= Lady Catherine Killigrew =

English gentlewoman and scholar

Lady Catherine Killigrew (c. 1530 – 27 December 1583) was an English gentlewoman and scholar, the wife of Sir Henry Killigrew.

==Biography==
Catherine was the fourth daughter of Sir Anthony Cooke and Alice, daughter of Sir William Waldegrave. Her older sister Anne was the wife of Sir Nicholas Bacon, and another sister Mildred was the wife of Lord Burghley. Catherine was said to have been proficient in Hebrew, Greek, and Latin.
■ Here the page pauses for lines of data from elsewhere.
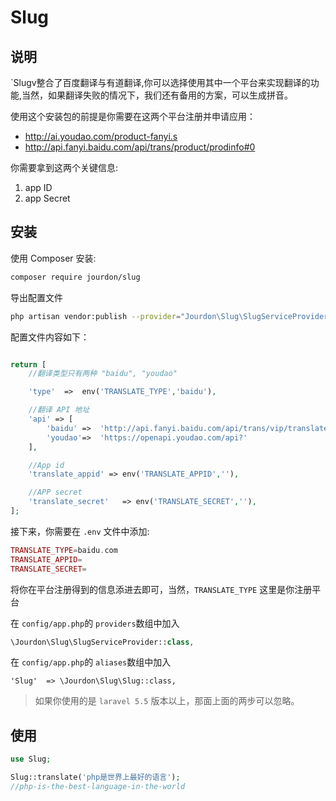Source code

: # Slug

## 说明

`Slugv整合了百度翻译与有道翻译,你可以选择使用其中一个平台来实现翻译的功能,当然，如果翻译失败的情况下，我们还有备用的方案，可以生成拼音。

使用这个安装包的前提是你需要在这两个平台注册并申请应用：

- http://ai.youdao.com/product-fanyi.s
- http://api.fanyi.baidu.com/api/trans/product/prodinfo#0

你需要拿到这两个关键信息:

1. app ID
2. app Secret


## 安装

使用 Composer 安装:

```bash
composer require jourdon/slug
```
导出配置文件
```bash
php artisan vendor:publish --provider="Jourdon\Slug\SlugServiceProvider"
```
配置文件内容如下：
```php

return [
    //翻译类型只有两种 "baidu", "youdao"

    'type'  =>  env('TRANSLATE_TYPE','baidu'),

    //翻译 API 地址
    'api' => [
        'baidu' =>  'http://api.fanyi.baidu.com/api/trans/vip/translate?',
        'youdao'=>  'https://openapi.youdao.com/api?'
    ],

    //App id 
    'translate_appid' => env('TRANSLATE_APPID',''),

    //APP secret 
    'translate_secret'   => env('TRANSLATE_SECRET',''),
];
```

接下来，你需要在 `.env` 文件中添加:

```php
TRANSLATE_TYPE=baidu.com
TRANSLATE_APPID=
TRANSLATE_SECRET=
```
将你在平台注册得到的信息添进去即可，当然，`TRANSLATE_TYPE` 这里是你注册平台

在 `config/app.php`的 `providers`数组中加入

```php
\Jourdon\Slug\SlugServiceProvider::class,
```
在 `config/app.php`的 `aliases`数组中加入
```
'Slug'  => \Jourdon\Slug\Slug::class,
```
> 如果你使用的是 `laravel 5.5` 版本以上，那面上面的两步可以忽略。


## 使用

```php
use Slug;

Slug::translate('php是世界上最好的语言');
//php-is-the-best-language-in-the-world

```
Lady Catherine married Sir Henry on 4 November 1565, and had four surviving daughters. Sir John Harington, in the notes to his translation of Orlando Furioso, has preserved some Latin lines in which she asked her sister Mildred, wife of Cecil, Lord Burghley, to use her influence to get her husband excused from going on an embassy to France. The verses were reprinted in Fuller's Worthies.

On 21 December 1583, she gave birth to a stillborn child, and on 27 December she died. She was buried in the church of St. Thomas the Apostle, London. It was burnt down during the Great Fire of London, but Stow, in his Survey, preserved the four Latin inscriptions on her monument, including one by herself and one by Andrew Melville.